Firstly the objective conditions were against us. It was clear that the Great Recession was going to squeeze revenue – and therefore the space available for the new Minister of Finance to operate in. As it turns out, lower revenue and higher than expected expenditure has pushed the estimated deficit on the consolidated budget to R184bn or 7.6% of GDP.
Now that is a significant shortfall, but not bigger – and in some cases a lot smaller – than governments around the world are operating on in these difficult times.
Secondly the long triumphalist Polokwane after-party had led me to miscalculate. It had begun to feel as if every milestone we reached was another opportunity to celebrate the crushing of “the 1996 class project” (read “fiscal rectitude”) and the rise to dominance of woolly thinking and left populism in an uneasy alliance with a new more voracious layer of vampire capitalist aspirants.
And here comes stout Pravin Gordhan and the new parliamentary autocue to wipe away my cynical fears. He said it loud and clear for all to hear:
Special appreciation is therefore due to Minister Manuel for his sound stewardship of our public finances.
The new Minister of Finance stood before our parliament and clearly phrased the budget in the terms of this ANC’s election manifesto (emphasising education, health, rural development/agrarian reform/land, crime/corruption and the creation of decent jobs). However he did so while clearly placing himself within the macro-economic framework of the past – including by continuing to relax exchange controls and defending inflation targeting.
I have no reason to think that Gordhan will gradually bow to pressures from any quarter before the the real budget early next year. This does not mean that we won’t have higher taxation and more poverty relief in future. In a country like South Africa these thrusts are inevitable and appropriate.
So the chickens that actually came home to roost yesterday were not born in Polokwane in December 2007. They are in fact the fruits of pro-investment policies and fiscal austerity in the mid-90′s. Those chicken were hatched as part of the macro-economic framework developed under Nelson Mandela and Thabo Mbeki and guided by the stewardship of Trevor Manuel.

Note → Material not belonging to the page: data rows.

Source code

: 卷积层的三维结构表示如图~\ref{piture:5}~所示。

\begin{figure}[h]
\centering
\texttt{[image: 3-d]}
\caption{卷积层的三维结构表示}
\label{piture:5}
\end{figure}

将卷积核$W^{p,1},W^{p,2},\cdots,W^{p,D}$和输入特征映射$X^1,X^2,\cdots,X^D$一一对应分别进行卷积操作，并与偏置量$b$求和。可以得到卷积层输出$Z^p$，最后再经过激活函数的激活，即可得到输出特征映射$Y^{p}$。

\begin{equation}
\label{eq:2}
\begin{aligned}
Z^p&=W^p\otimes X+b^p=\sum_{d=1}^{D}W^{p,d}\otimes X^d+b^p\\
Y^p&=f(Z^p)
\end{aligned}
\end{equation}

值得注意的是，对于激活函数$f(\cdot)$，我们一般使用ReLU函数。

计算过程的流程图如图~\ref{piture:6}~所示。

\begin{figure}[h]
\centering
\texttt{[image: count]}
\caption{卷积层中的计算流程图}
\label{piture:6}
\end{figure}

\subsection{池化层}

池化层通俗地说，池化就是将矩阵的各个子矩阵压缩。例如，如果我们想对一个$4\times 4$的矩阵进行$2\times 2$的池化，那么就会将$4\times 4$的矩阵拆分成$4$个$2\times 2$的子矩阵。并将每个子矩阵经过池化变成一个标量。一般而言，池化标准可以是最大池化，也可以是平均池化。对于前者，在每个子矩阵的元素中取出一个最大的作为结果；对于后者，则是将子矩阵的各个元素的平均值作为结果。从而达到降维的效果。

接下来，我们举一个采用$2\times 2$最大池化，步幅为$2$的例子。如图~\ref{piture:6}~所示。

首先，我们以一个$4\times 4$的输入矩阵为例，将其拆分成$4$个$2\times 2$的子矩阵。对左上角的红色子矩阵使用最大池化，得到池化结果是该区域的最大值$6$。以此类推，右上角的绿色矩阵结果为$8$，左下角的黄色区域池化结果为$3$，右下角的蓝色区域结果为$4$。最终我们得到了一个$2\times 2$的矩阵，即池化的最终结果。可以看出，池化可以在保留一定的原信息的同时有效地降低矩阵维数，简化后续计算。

Pravin Gordhan yesterday spent some of the heritage of a sound macro-economic framework that has prevailed for the last 14 years. It is this very framework that the ANC’s left-wing and Cosatu and the SACP excoriate at every opportunity. It feels better to know that the politician dealing with these issues at the centre of the Zuma government understands perfectly well what is owed to those men and women who held the line against self-serving economic populism in the 90′s – at great cost to themselves and their future careers.